The authors propose a composite CBF-based framework that circumvents the typical inefficiencies associated with differentiable optimization. Through the Log-Sum-Exp approximation method, multiple safety constraints are transformed into a single composite constraint. This transformation allows the derivation of a closed-form solution for the quadratic program (QP), which forms the core of ensuring the generation of safe policies in RL. The analytical solution significantly reduces the computational complexity that plagues traditional methods reliant on differentiable optimization, thus maintaining safety guarantees while improving computational efficiency.

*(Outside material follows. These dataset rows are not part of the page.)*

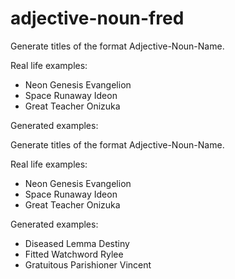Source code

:# adjective-noun-fred

Generate titles of the format Adjective-Noun-Name.

Real life examples:

* Neon Genesis Evangelion
* Space Runaway Ideon
* Great Teacher Onizuka


Generated examples:


Generate titles of the format Adjective-Noun-Name.

Real life examples:

* Neon Genesis Evangelion
* Space Runaway Ideon
* Great Teacher Onizuka


Generated examples:

* Diseased Lemma Destiny
* Fitted Watchword Rylee
* Gratuitous Parishioner Vincent


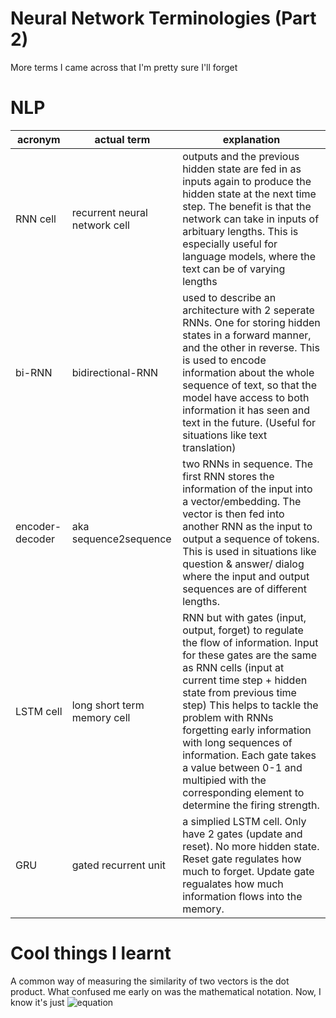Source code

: # Neural Network Terminologies (Part 2)

More terms I came across that I'm pretty sure I'll forget

# NLP

| acronym        |actual term | explanation   |
|-------------|-------------|-------------|
| RNN cell | recurrent neural network cell | outputs and the previous hidden state are fed in as inputs again to produce the hidden state at the next time step. The benefit is that the network can take in inputs of arbituary lengths. This is especially useful for language models, where the text can be of varying lengths |  
| bi-RNN | bidirectional-RNN | used to describe an architecture with 2 seperate RNNs. One for storing hidden states in a forward manner, and the other in reverse. This is used to encode information about the whole sequence of text, so that the model have access to both information it has seen and text in the future. (Useful for situations like text translation) | 
| encoder-decoder | aka sequence2sequence | two RNNs in sequence. The first RNN stores the information of the input into a vector/embedding. The vector is then fed into another RNN as the input to output a sequence of tokens. This is used in situations like question & answer/ dialog where the input and output sequences are of different lengths. | 
| LSTM cell | long short term memory cell | RNN but with gates (input, output, forget) to regulate the flow of information. Input for these gates are the same as RNN cells (input at current time step + hidden state from previous time step) This helps to tackle the problem with RNNs forgetting early information with long sequences of information. Each gate takes a value between 0-1 and multipied with the corresponding element to determine the firing strength. |
| GRU | gated recurrent unit | a simplied LSTM cell. Only have 2 gates (update and reset). No more hidden state. Reset gate regulates how much to forget. Update gate regualates how much information flows into the memory. |


# Cool things I learnt
A common way of measuring the similarity of two vectors is the dot product. What confused me early on was the mathematical notation. Now, I know it's just ![equation](https://latex.codecogs.com/png.image?%5Cdpi%7B110%7D%20%5Ctextbf%7Bp%7D%20%5Ccdot%20%5Ctextbf%7Bq%7D%20=%20%5Cmathbf%7Bp%7D%5E%5Cintercal%20%5Cmathbf%7Bq%7D)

Simulation results highlight the method's potential for substantial reduction in training costs compared to differentiable optimization techniques, thereby facilitating safer RL deployment in large-scale problems. The framework yields promising outcomes in terms of safer and quicker convergence during training, offering a scalable solution to RL challenges in complex environments.

While the direct implications of this research are practical, extending its reach to real-world robotic systems, the theoretical underpinnings encourage further exploration. As AI continues to evolve, methods like those proposed in this paper can offer foundational advancements in safely managing control within RL. Future research may explore additional applications of composite CBFs, assess their impact under stricter constraints, and investigate their integration into other existing optimization frameworks.

Overall, the work reflects a substantial advancement in RL safety assurance for multi-constraint systems, presenting both an effective and computationally efficient approach. This development stands to enhance deployment competencies in various domains, from autonomous vehicles to complex robotic control mechanisms, promoting broader application potentials in safely achieving optimization goals amidst intricate constraints.